Richard Aldington

Newsletter 
Home      Biography      Bibliography       Other Resources       Newsletter
Newsletter Table of Contents

NEW CANTERBURY LITERARY SOCIETY NEWS

(The Richard Aldington Newsletter)

FOUNDED IN AUGUST 1973 BY
PROFESSOR NORMAN TIMMINS GATES PhD [1914-2010]

Vol. 39, No. 3                  Autumn 2011

Editor: Andrew Frayn, English and American Studies, Samuel Alexander Building, University of Manchester,
Oxford Road, Manchester M13 9PL. UK.  E-mail: andrew.frayn@manchester.ac.uk

Associate Editor: David Wilkinson, 2B Bedford Road, St.

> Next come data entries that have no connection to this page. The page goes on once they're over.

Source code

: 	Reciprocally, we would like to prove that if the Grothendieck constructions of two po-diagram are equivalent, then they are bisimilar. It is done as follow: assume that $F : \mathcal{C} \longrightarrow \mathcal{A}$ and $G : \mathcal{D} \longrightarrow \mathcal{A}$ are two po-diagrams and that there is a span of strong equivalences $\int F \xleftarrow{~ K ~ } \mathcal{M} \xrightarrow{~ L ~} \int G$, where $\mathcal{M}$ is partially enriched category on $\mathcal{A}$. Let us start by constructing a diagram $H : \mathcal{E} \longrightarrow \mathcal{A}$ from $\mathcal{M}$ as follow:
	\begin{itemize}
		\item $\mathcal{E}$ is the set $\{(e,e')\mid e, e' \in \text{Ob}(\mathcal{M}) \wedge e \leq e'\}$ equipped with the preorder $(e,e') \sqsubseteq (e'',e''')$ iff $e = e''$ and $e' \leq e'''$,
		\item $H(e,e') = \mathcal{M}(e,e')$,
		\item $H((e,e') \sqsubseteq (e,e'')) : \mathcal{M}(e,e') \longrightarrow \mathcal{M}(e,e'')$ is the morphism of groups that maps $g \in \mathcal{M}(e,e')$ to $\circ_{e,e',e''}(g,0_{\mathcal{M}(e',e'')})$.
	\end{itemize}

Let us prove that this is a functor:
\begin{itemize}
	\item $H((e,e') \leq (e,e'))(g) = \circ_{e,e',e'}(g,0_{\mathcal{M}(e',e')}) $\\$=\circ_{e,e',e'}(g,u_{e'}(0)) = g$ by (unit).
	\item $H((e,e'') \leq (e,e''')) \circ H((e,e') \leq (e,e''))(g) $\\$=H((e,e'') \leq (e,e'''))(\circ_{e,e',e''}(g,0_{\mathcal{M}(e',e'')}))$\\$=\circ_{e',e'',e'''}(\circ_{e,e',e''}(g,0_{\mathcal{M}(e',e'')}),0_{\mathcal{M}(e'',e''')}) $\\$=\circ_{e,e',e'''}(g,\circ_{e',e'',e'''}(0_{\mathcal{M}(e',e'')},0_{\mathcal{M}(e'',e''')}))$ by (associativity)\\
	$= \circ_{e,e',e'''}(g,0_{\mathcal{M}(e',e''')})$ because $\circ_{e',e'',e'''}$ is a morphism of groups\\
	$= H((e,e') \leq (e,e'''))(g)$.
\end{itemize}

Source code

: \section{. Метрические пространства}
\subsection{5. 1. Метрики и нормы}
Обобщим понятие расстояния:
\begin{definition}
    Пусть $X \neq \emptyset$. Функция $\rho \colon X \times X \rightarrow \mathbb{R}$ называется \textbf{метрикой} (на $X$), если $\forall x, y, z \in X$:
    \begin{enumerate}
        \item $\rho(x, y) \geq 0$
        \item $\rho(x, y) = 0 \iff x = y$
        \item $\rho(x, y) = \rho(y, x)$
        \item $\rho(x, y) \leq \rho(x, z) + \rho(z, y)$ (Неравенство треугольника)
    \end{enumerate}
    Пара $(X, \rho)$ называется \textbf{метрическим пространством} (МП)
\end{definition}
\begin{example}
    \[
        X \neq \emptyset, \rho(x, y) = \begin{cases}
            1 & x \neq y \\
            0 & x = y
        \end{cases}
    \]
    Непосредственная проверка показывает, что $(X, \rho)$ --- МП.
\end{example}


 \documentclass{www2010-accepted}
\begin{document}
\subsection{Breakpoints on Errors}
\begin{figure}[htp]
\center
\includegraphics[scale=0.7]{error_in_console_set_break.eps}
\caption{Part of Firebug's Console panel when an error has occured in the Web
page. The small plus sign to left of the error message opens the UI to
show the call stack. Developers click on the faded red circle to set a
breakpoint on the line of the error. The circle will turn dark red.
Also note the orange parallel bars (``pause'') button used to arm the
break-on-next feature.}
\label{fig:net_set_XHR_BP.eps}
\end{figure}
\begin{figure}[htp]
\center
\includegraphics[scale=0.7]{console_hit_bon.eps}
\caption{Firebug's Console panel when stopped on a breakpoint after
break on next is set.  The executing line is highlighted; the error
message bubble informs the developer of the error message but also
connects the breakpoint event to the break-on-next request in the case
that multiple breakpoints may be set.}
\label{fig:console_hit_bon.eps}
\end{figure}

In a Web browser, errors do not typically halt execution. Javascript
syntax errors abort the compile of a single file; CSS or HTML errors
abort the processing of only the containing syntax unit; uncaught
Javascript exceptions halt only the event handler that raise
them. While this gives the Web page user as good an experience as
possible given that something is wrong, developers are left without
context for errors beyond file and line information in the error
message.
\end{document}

Ives, Cornwall.
TR26 1SP. UK. E-mail: books@book-gallery.co.uk

RA and H.D. Website: http://imagists.org/ 
Correspondent and website editor: Paul Hernandez paul@imagists.org
Correspondents: Michael Copp, Simon Hewett, Stephen Steele, F.-J. Temple, Caroline Zilboorg.
Bibliographer: Shelley Cox.  Biographers: Charles Doyle, Vivien Whelpton.


We would like to welcome Walter Baumann and Vincent Trott to the list.

Walter Baumann is Professor Emeritus at the University of Ulster, and is known particularly for his work on Ezra Pound’s Cantos.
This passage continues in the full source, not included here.